TASK GOAL: Could you restate word for word only the lines below from the one holding "The course taught" to the one holding "Name | Type | Description | Notes", inclusive, and leave out the pictures?

ENTRIES SUPPLIED:
:::::
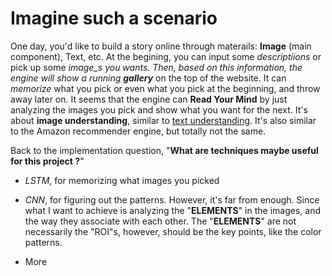 Imagine such a scenario
=======================
  
One day, you'd like to build a story online through materails: __Image__ (main component), Text, etc. At the begining, you can input some _descriptiions_ or pick up some _image_s you wants. Then, based on this information, the engine will show a running __gallery___ on the top of the website. It can _memorize_ what you pick or even what you pick at the beginning, and throw away later on. It seems that the engine can __Read Your Mind__ by just analyzing the images you pick and show what you want for the next. It's about __image understanding__, similar to [text understanding](https://github.com/Chasego/ubw/blob/master/labs/papers/nips/2015/Teaching%20Machines%20to%20Read%20and%20Comprehend/1506.03340v1.pdf). It's also similar to the Amazon recommender engine, but totally not the same.
  
Back to the implementation question, "__What are techniques maybe useful for this project ?__"

+ _LSTM_, for memorizing what images you picked

+ _CNN_, for figuring out the patterns. However, it's far from enough. Since what I want to achieve is analyzing the "__ELEMENTS__" in the images, and the way they associate with each other. The "__ELEMENTS__" are not necessarily the "ROI"s, however, should be the key points, like the color patterns.

+ More
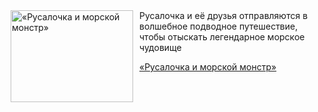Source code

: <!--2025-07-14 08:00:04-->
<div class="yb">
  <div class="rss kino_kino"><a href="https://www.kino-teatr.ru/video/51432/" title="«Русалочка и морской монстр»"><img src="https://www.kino-teatr.ru/video/2/3/51432/poster.jpg" width="196" height="147" align="left" hspace="5" style="margin: 0px 10px 0px 5px" alt="«Русалочка и морской монстр»"/></a>Русалочка и её друзья отправляются в волшебное подводное путешествие, чтобы отыскать легендарное морское чудовище <p class="titl"><a href="https://www.kino-teatr.ru/video/51432/">«Русалочка и морской монстр»</a></p></div>
</div>
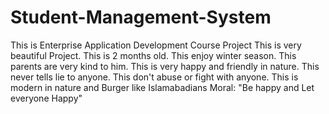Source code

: # Student-Management-System
This is Enterprise Application Development Course Project
This is very beautiful Project. 
This is 2 months old. 
This enjoy winter season. 
This parents are very kind to him. 
This is very happy and friendly in nature.
This never tells lie to anyone.
This don't abuse or fight with anyone.
This is modern in nature and Burger like Islamabadians
Moral: "Be happy and Let everyone Happy"
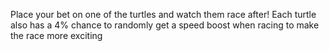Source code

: Place your bet on one of the turtles and watch them race after!
Each turtle also has a 4% chance to randomly get a speed boost when racing to make the race more exciting
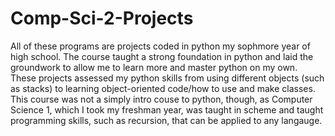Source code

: # Comp-Sci-2-Projects
All of these programs are projects coded in python my sophmore year of high school.
The course taught a strong foundation in python and laid the groundwork to allow me
to learn more and master python on my own. These projects assessed my python skills
from using different objects (such as stacks) to learning object-oriented code/how
to use and make classes. This course was not a simply intro couse to python, though,
as Computer Science 1, which I took my freshman year, was taught in scheme and 
taught programming skills, such as recursion, that can be applied to any langauge. 
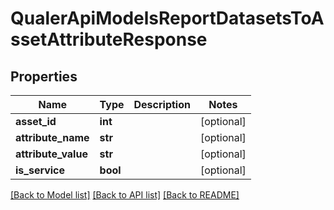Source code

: # QualerApiModelsReportDatasetsToAssetAttributeResponse

## Properties
Name | Type | Description | Notes
------------ | ------------- | ------------- | -------------
**asset_id** | **int** |  | [optional] 
**attribute_name** | **str** |  | [optional] 
**attribute_value** | **str** |  | [optional] 
**is_service** | **bool** |  | [optional] 

[[Back to Model list]](../README.md#documentation-for-models) [[Back to API list]](../README.md#documentation-for-api-endpoints) [[Back to README]](../README.md)


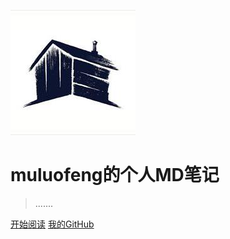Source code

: ![logo](_media/avatar.jpeg)

# muluofeng的个人MD笔记

> .......



[开始阅读](README.md)
[我的GitHub](https://github.com/muluofeng/muluofeng.github.io)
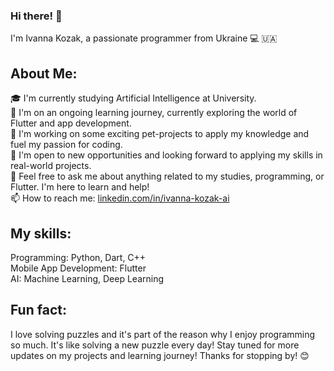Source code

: ### Hi there! 👋
I'm Ivanna Kozak, a passionate programmer from Ukraine 💻 🇺🇦

## About Me:
🎓 I'm currently studying Artificial Intelligence at University. <br>
🌱 I'm on an ongoing learning journey, currently exploring the world of Flutter and app development. <br>
🚀 I'm working on some exciting pet-projects to apply my knowledge and fuel my passion for coding. <br>
💼 I'm open to new opportunities and looking forward to applying my skills in real-world projects. <br>
💬 Feel free to ask me about anything related to my studies, programming, or Flutter. I'm here to learn and help! <br>
📫 How to reach me: [linkedin.com/in/ivanna-kozak-ai](https://www.linkedin.com/in/ivanna-kozak-ai) <br>

## My skills:
Programming: Python, Dart, C++ <br>
Mobile App Development: Flutter <br>
AI: Machine Learning, Deep Learning <br>

## Fun fact:
I love solving puzzles and it's part of the reason why I enjoy programming so much. It's like solving a new puzzle every day!
Stay tuned for more updates on my projects and learning journey! Thanks for stopping by! 😊

<!--
**IvannaKozak/IvannaKozak** is a ✨ _special_ ✨ repository because its `README.md` (this file) appears on your GitHub profile.

Here are some ideas to get you started:

- 🔭 I’m currently working on ...
- 🌱 I’m currently learning ...
- 👯 I’m looking to collaborate on ...
- 🤔 I’m looking for help with ...
- 💬 Ask me about ...
- 📫 How to reach me: ...
- 😄 Pronouns: ...
- ⚡ Fun fact: ...
-->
:::::
RESPONSE TO THIS EXERCISE:
The course taught a strong foundation in python and laid the groundwork to allow me
to learn more and master python on my own. These projects assessed my python skills
from using different objects (such as stacks) to learning object-oriented code/how
to use and make classes. This course was not a simply intro couse to python, though,
as Computer Science 1, which I took my freshman year, was taught in scheme and 
taught programming skills, such as recursion, that can be applied to any langauge. 
Source code

: # QualerApiModelsReportDatasetsToAssetAttributeResponse

## Properties
Name | Type | Description | Notes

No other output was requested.